● Listed entries
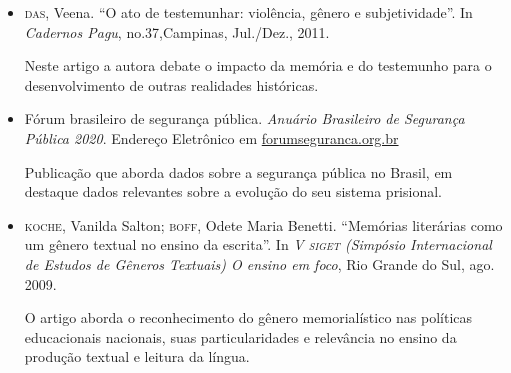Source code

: \documentclass[11pt]{extarticle}
\begin{document}
\begin{itemize}



\item\textsc{das}, Veena. ``O ato de testemunhar: violência, gênero e subjetividade''. In
\emph{Cadernos Pagu}, no.37,Campinas, Jul./Dez., 2011. 

Neste artigo a autora debate o impacto da memória e do testemunho para o desenvolvimento 
de outras realidades históricas.

\item Fórum brasileiro de
segurança pública. \textit{Anuário Brasileiro de Segurança Pública 2020}. Endereço Eletrônico em
\href{https://forumseguranca.org.br/wp-content/uploads/2020/10/anuario-14-2020-v1-interativo.pdf}{forumseguranca.org.br} 

Publicação que aborda dados sobre a segurança pública no Brasil, em
destaque dados relevantes sobre a evolução do seu sistema prisional.




\item\textsc{koche}, Vanilda Salton; \textsc{boff}, Odete Maria Benetti. ``Memórias literárias
como um gênero textual no ensino da escrita''. In \emph{V \textsc{siget} (Simpósio
Internacional de Estudos de Gêneros Textuais) O ensino em foco}, Rio
Grande do Sul, ago. 2009. 

O artigo aborda o reconhecimento do gênero memorialístico nas políticas educacionais 
nacionais, suas particularidades e relevância no ensino da produção textual e leitura 
da língua.




\end{itemize}
\end{document}
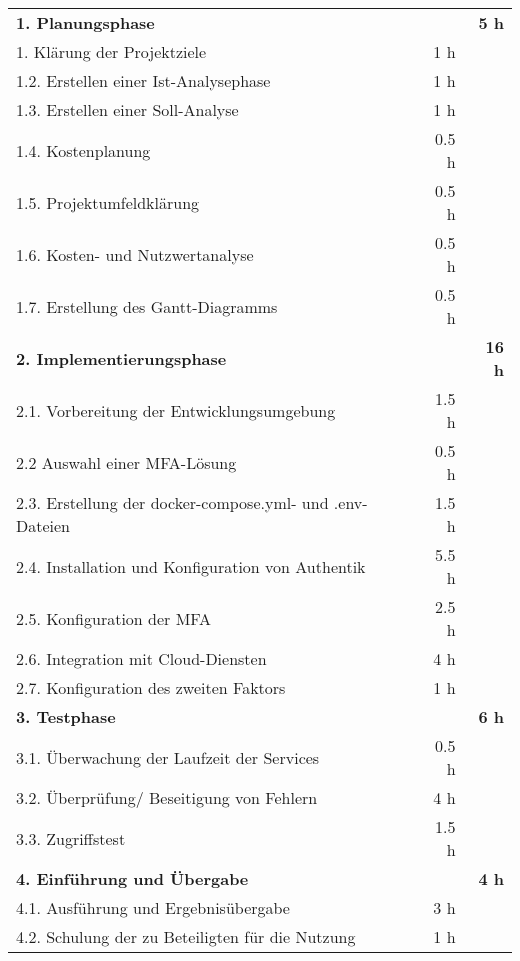\begin{tabularx}{\textwidth}{Xrrr}
\rowcolor{heading}\textbf{1. Planungsphase} & \textbf{} & \textbf{} & \textbf{5 h} \\
1. Klärung der Projektziele &       &   1 h   &  \\
\rowcolor{odd}1.2. Erstellen einer Ist-Analysephase &       &    1 h   &  \\
1.3. Erstellen einer Soll-Analyse &       &    1 h    &  \\
\rowcolor{odd}1.4. Kostenplanung &       &   0.5 h   &  \\
1.5. Projektumfeldklärung &       &    0.5 h   &  \\
\rowcolor{odd}1.6. Kosten- und Nutzwertanalyse &       &    0.5 h   &  \\
1.7. Erstellung des Gantt-Diagramms &        &    0.5 h     &   \\
\rowcolor{heading}\textbf{2. Implementierungsphase} & \textbf{} & \textbf{} & \textbf{16 h} \\
2.1. Vorbereitung der Entwicklungsumgebung &       &    1.5 h   &  \\
\rowcolor{odd}2.2 Auswahl einer MFA-Lösung  &       &    0.5 h   &  \\
2.3. Erstellung der docker-compose.yml- und .env-Dateien &       &   1.5 h    &  \\
\rowcolor{odd}2.4. Installation und Konfiguration von Authentik &      &   5.5 h    &  \\
2.5. Konfiguration der MFA &       &   2.5 h   &  \\
\rowcolor{odd}2.6. Integration mit Cloud-Diensten &     &   4 h    &  \\
2.7. Konfiguration des zweiten Faktors &       &    1 h    &   \\
\rowcolor{heading}\textbf{3. Testphase} & \textbf{} & \textbf{} & \textbf{6 h} \\
3.1. Überwachung der Laufzeit der Services &       &    0.5 h    &  \\
\rowcolor{odd}3.2. Überprüfung/ Beseitigung von Fehlern &       &    4 h   &  \\
3.3. Zugriffstest &        &    1.5 h   &    \\
\rowcolor{heading}\textbf{4. Einführung und Übergabe} & \textbf{} & \textbf{} & \textbf{4 h} \\
4.1. Ausführung und Ergebnisübergabe &       &    3 h   &  \\
\rowcolor{odd}4.2. Schulung der zu Beteiligten für die Nutzung &      &   1 h   &    \\

\end{tabularx}
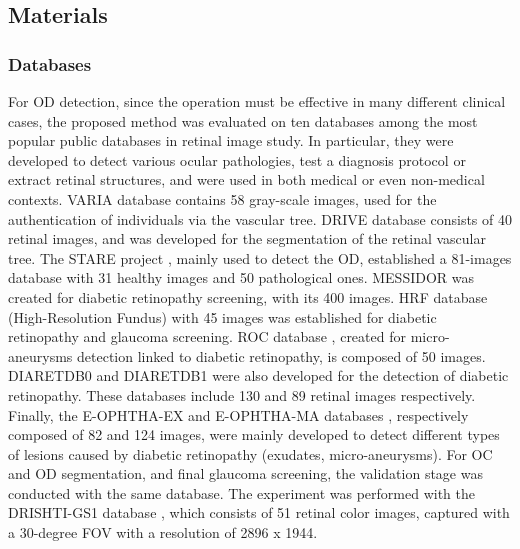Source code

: \subsection{Materials}

\subsubsection{Databases}

For OD detection, since the operation must be effective in many different clinical cases, the proposed method was evaluated on ten databases among the most popular public databases in retinal image study. In particular, they were developed to detect various ocular pathologies, test a diagnosis protocol or extract retinal structures, and were used in both medical or even non-medical contexts.
VARIA \citep{varia,varia2} database contains 58 gray-scale images, used for the authentication of individuals via the vascular tree. DRIVE database \citep{drive} consists of 40 retinal images, and was developed for the segmentation of the retinal vascular tree. The STARE project \citep{stare,stare2}, mainly used to detect the OD, established a 81-images database with 31 healthy images and 50 pathological ones. MESSIDOR \citep{messidor} was created for diabetic retinopathy screening, with its 400 images. HRF database (High-Resolution Fundus) \citep {hrf} with 45 images was established for diabetic retinopathy and glaucoma screening. ROC database \citep{roc}, created for micro-aneurysms detection linked to diabetic retinopathy, is composed of 50 images. DIARETDB0 \citep{diaretdb0} and DIARETDB1 \citep{diaretdb1} were also developed for the detection of diabetic retinopathy. These databases include 130 and 89 retinal images respectively. 
Finally, the E-OPHTHA-EX and E-OPHTHA-MA databases \citep{eophtha}, respectively composed of 82 and 124 images, were mainly developed to detect different types of lesions caused by diabetic retinopathy (exudates, micro-aneurysms).
\bigbreak
For OC and OD segmentation, and final glaucoma screening, the validation stage was conducted with the same database. 
The experiment was performed with the DRISHTI-GS1 database \citep{sivaswamy2014drishti, drishti}, which consists of 51 retinal color images, captured with a 30-degree FOV with a resolution of 2896 x 1944. 
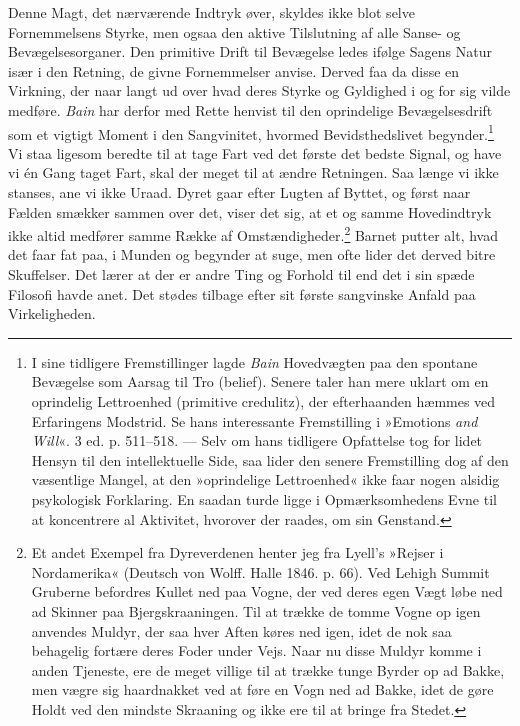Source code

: \documentclass[12pt,a4paper,openany]{book}
\newcommand{\opage}[1]{\marginnote{\footnotesize\textit{[#1]}}}
\begin{document}
Denne Magt, det nærværende Indtryk øver, skyldes ikke blot selve
Fornemmelsens Styrke, men ogsaa den aktive Tilslutning af alle Sanse- og
Bevægelsesorganer. Den primitive Drift til Bevægelse ledes ifølge Sagens
Natur især i den Retning, de givne Fornemmelser anvise. Derved faa da
disse en Virkning, der naar langt ud over hvad deres Styrke og Gyldighed
i og for sig vilde medføre. \emph{Bain} har derfor med Rette henvist til
den oprindelige Bevægelsesdrift som et vigtigt Moment i den Sangvinitet,
hvormed Bevidsthedslivet begynder.\footnote[1]{I sine tidligere
Fremstillinger lagde \emph{Bain} Hovedvægten paa den spontane Bevægelse
som Aarsag til Tro (belief). Senere taler han mere uklart om en
oprindelig Lettroenhed (primitive credulitz), der efterhaanden hæmmes
ved Erfaringens Modstrid. Se hans interessante Fremstilling i »Emotions
\emph{and Will}«. 3 ed. p. 511--518. --- Selv om hans tidligere
Opfattelse tog for lidet Hensyn til den intellektuelle Side, saa lider
den senere Fremstilling dog af den væsentlige Mangel, at den
»oprindelige Lettroenhed« ikke faar nogen alsidig psykologisk
Forklaring. En saadan turde ligge i Opmærksomhedens Evne til at
koncentrere al Aktivitet, hvorover der raades, om sin Genstand.}
\opage{161}Vi staa ligesom beredte til at tage Fart ved det første det
bedste Signal, og have vi én Gang taget Fart, skal der meget til at
ændre Retningen. Saa længe vi ikke stanses, ane vi ikke Uraad. Dyret
gaar efter Lugten af Byttet, og først naar Fælden smækker sammen over
det, viser det sig, at et og samme Hovedindtryk ikke altid medfører
samme Række af Omstændigheder.\footnote[1]{Et andet Exempel fra
Dyreverdenen henter jeg fra Lyell’s »Rejser i Nordamerika« (Deutsch von
Wolff. Halle 1846. p. 66). Ved Lehigh Summit Gruberne befordres Kullet
ned paa Vogne, der ved deres egen Vægt løbe ned ad Skinner paa
Bjergskraaningen. Til at trække de tomme Vogne op igen anvendes Muldyr,
der saa hver Aften køres ned igen, idet de nok saa behagelig fortære
deres Foder under Vejs. Naar nu disse Muldyr komme i anden Tjeneste, ere
de meget villige til at trække tunge Byrder op ad Bakke, men vægre sig
haardnakket ved at føre en Vogn ned ad Bakke, idet de gøre Holdt ved den
mindste Skraaning og ikke ere til at bringe fra Stedet.} Barnet putter
alt, hvad det faar fat paa, i Munden og begynder at suge, men ofte lider
det derved bitre Skuffelser. Det lærer at der er andre Ting og Forhold
til end det i sin spæde Filosofi havde anet. Det stødes tilbage efter
sit første sangvinske Anfald paa Virkeligheden.
\end{document}
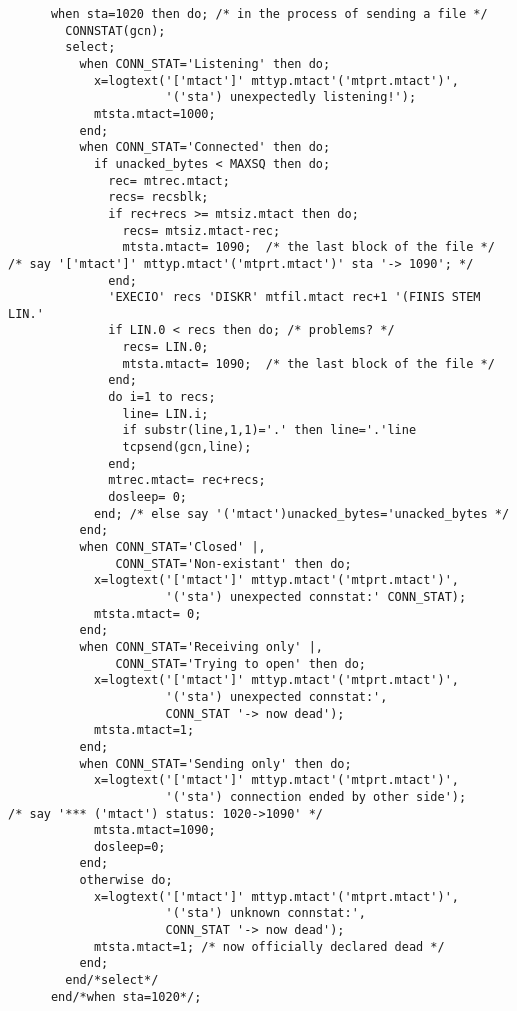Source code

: \begin{verbatim}
      when sta=1020 then do; /* in the process of sending a file */
        CONNSTAT(gcn);
        select;
          when CONN_STAT='Listening' then do;
            x=logtext('['mtact']' mttyp.mtact'('mtprt.mtact')',
                      '('sta') unexpectedly listening!');
            mtsta.mtact=1000;
          end;
          when CONN_STAT='Connected' then do;
            if unacked_bytes < MAXSQ then do;
              rec= mtrec.mtact;
              recs= recsblk;
              if rec+recs >= mtsiz.mtact then do;
                recs= mtsiz.mtact-rec;
                mtsta.mtact= 1090;  /* the last block of the file */
/* say '['mtact']' mttyp.mtact'('mtprt.mtact')' sta '-> 1090'; */
              end;
              'EXECIO' recs 'DISKR' mtfil.mtact rec+1 '(FINIS STEM LIN.'
              if LIN.0 < recs then do; /* problems? */
                recs= LIN.0;
                mtsta.mtact= 1090;  /* the last block of the file */
              end;
              do i=1 to recs;
                line= LIN.i;
                if substr(line,1,1)='.' then line='.'line
                tcpsend(gcn,line);
              end;
              mtrec.mtact= rec+recs;
              dosleep= 0;
            end; /* else say '('mtact')unacked_bytes='unacked_bytes */
          end;
          when CONN_STAT='Closed' |,
               CONN_STAT='Non-existant' then do;
            x=logtext('['mtact']' mttyp.mtact'('mtprt.mtact')',
                      '('sta') unexpected connstat:' CONN_STAT);
            mtsta.mtact= 0;
          end;
          when CONN_STAT='Receiving only' |,
               CONN_STAT='Trying to open' then do;
            x=logtext('['mtact']' mttyp.mtact'('mtprt.mtact')',
                      '('sta') unexpected connstat:',
                      CONN_STAT '-> now dead');
            mtsta.mtact=1;
          end;
          when CONN_STAT='Sending only' then do;
            x=logtext('['mtact']' mttyp.mtact'('mtprt.mtact')',
                      '('sta') connection ended by other side');
/* say '*** ('mtact') status: 1020->1090' */
            mtsta.mtact=1090;
            dosleep=0;
          end;
          otherwise do;
            x=logtext('['mtact']' mttyp.mtact'('mtprt.mtact')',
                      '('sta') unknown connstat:',
                      CONN_STAT '-> now dead');
            mtsta.mtact=1; /* now officially declared dead */
          end;
        end/*select*/
      end/*when sta=1020*/;


\end{verbatim}
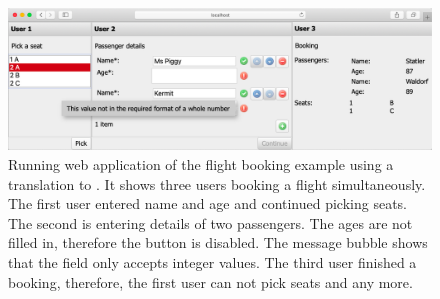 \begin{figure}[b]
  \includegraphics[width=\columnwidth]{figures/flight-booking.png}
  \caption{
    Running web application of the flight booking example using a translation to \ITASKS.
    It shows three users booking a flight simultaneously.
    The first user entered name and age and continued picking seats.
    The second is entering details of two passengers.
    The ages are not filled in, therefore the  button is disabled.
    The message bubble shows that the  field only accepts integer values.
    The third user finished a booking,
    therefore, the first user can not pick seats  and  any more.
  }
  \label{fig:flight-booking}
\end{figure}


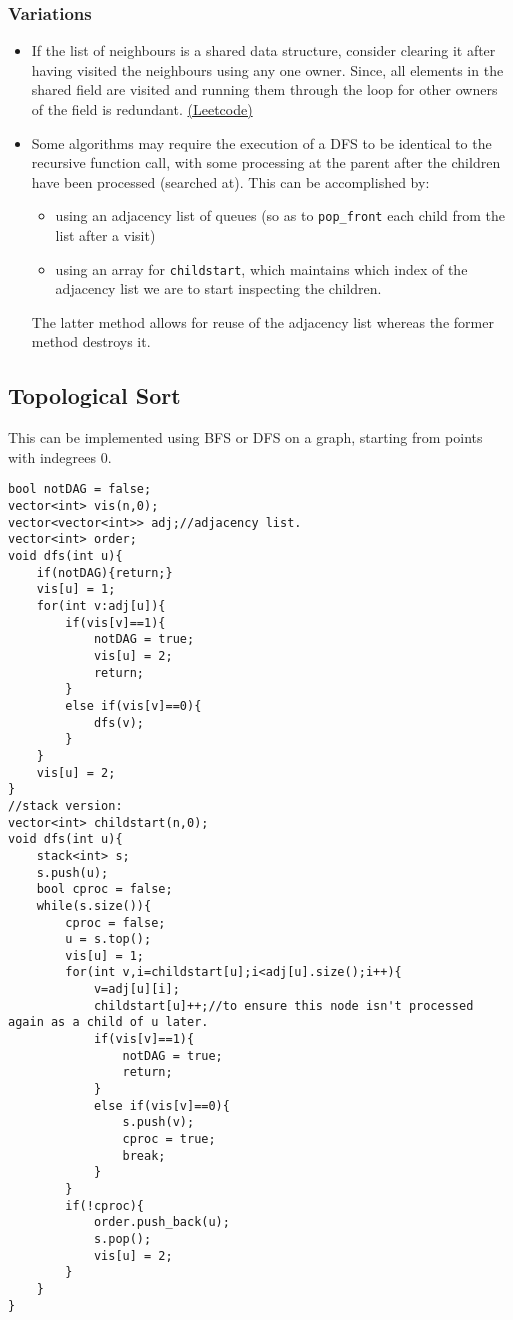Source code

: \documentclass{article}
\begin{document}
\subsubsection*{Variations}
\begin{itemize}
    \item If the list of neighbours is a shared data structure, consider clearing it after having visited
    the neighbours using any one owner. Since, all elements in the shared field are visited and running them
    through the loop for other owners of the field is redundant. \href{https://leetcode.com/problems/jump-game-iv/}{(Leetcode)}
    \item Some algorithms may require the execution of a DFS to be identical to the recursive function call, with some processing at the parent after the children have been processed (searched at). This can be accomplished by: 
    \begin{itemize}
        \item using an adjacency list of queues (so as to \texttt{pop\_front} each child from the list after a visit)
        \item using an array for \texttt{childstart}, which maintains which index of the adjacency list we are to start inspecting the children.
    \end{itemize} 
    The latter method allows for reuse of the adjacency list whereas the former method destroys it.
\end{itemize}
\subsection{Topological Sort}
This can be implemented using BFS or DFS on a graph, starting from points with indegrees 0.
\begin{lstlisting}[caption=DFS implementation]
bool notDAG = false;
vector<int> vis(n,0);
vector<vector<int>> adj;//adjacency list.
vector<int> order;
void dfs(int u){
    if(notDAG){return;}
    vis[u] = 1;
    for(int v:adj[u]){
        if(vis[v]==1){
            notDAG = true;
            vis[u] = 2;
            return;
        }
        else if(vis[v]==0){
            dfs(v);
        }
    }
    vis[u] = 2;
}
//stack version:
vector<int> childstart(n,0);
void dfs(int u){
    stack<int> s;
    s.push(u);
    bool cproc = false;
    while(s.size()){
        cproc = false;
        u = s.top();
        vis[u] = 1;
        for(int v,i=childstart[u];i<adj[u].size();i++){
            v=adj[u][i];
            childstart[u]++;//to ensure this node isn't processed again as a child of u later.
            if(vis[v]==1){
                notDAG = true;
                return;
            }
            else if(vis[v]==0){
                s.push(v);
                cproc = true;
                break;
            }
        }
        if(!cproc){
            order.push_back(u);
            s.pop();
            vis[u] = 2;
        }
    }
}
\end{lstlisting}
\end{document}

● What to produce
Which lines above run from the one containing "3.3. Zugriffstest &" to the one containing "Schulung der zu"? Give them again exactly, both ends included.

● Expected output
3.3. Zugriffstest &        &    1.5 h   &    \\
\rowcolor{heading}\textbf{4. Einführung und Übergabe} & \textbf{} & \textbf{} & \textbf{4 h} \\
4.1. Ausführung und Ergebnisübergabe &       &    3 h   &  \\
\rowcolor{odd}4.2. Schulung der zu Beteiligten für die Nutzung &      &   1 h   &    \\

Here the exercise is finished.